Your objective. Lines outside the range are not wanted. Give again exactly the lines between the line holding "- **Bell Demario" and the line holding "- **Mission and", inclusive, from the listing below.

Data for processing.
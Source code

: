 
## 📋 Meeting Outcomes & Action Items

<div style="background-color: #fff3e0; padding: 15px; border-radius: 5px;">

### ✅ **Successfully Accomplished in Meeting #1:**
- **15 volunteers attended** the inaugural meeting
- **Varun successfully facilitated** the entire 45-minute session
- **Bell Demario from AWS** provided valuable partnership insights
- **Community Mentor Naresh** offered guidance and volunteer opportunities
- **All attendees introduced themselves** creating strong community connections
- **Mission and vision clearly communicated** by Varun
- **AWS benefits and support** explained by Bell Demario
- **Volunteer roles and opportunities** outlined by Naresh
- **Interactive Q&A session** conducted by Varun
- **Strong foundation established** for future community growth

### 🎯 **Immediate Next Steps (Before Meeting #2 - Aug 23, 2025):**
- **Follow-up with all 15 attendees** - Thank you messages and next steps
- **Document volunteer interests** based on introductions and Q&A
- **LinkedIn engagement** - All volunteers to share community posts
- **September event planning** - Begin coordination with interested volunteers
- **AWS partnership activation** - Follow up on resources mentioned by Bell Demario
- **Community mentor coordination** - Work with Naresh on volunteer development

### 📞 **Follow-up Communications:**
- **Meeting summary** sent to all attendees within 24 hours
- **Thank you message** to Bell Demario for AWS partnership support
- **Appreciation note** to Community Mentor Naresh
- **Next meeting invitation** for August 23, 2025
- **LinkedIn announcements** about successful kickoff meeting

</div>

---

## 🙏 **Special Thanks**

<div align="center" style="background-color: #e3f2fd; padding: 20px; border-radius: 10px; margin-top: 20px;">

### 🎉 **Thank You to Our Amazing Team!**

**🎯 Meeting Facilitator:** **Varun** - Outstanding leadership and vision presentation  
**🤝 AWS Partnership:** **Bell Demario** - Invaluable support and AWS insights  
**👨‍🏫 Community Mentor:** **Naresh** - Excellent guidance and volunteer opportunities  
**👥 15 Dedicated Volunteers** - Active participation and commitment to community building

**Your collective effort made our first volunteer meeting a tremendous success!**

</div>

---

Exercise answer.
- **Bell Demario from AWS** provided valuable partnership insights
- **Community Mentor Naresh** offered guidance and volunteer opportunities
- **All attendees introduced themselves** creating strong community connections
- **Mission and vision clearly communicated** by Varun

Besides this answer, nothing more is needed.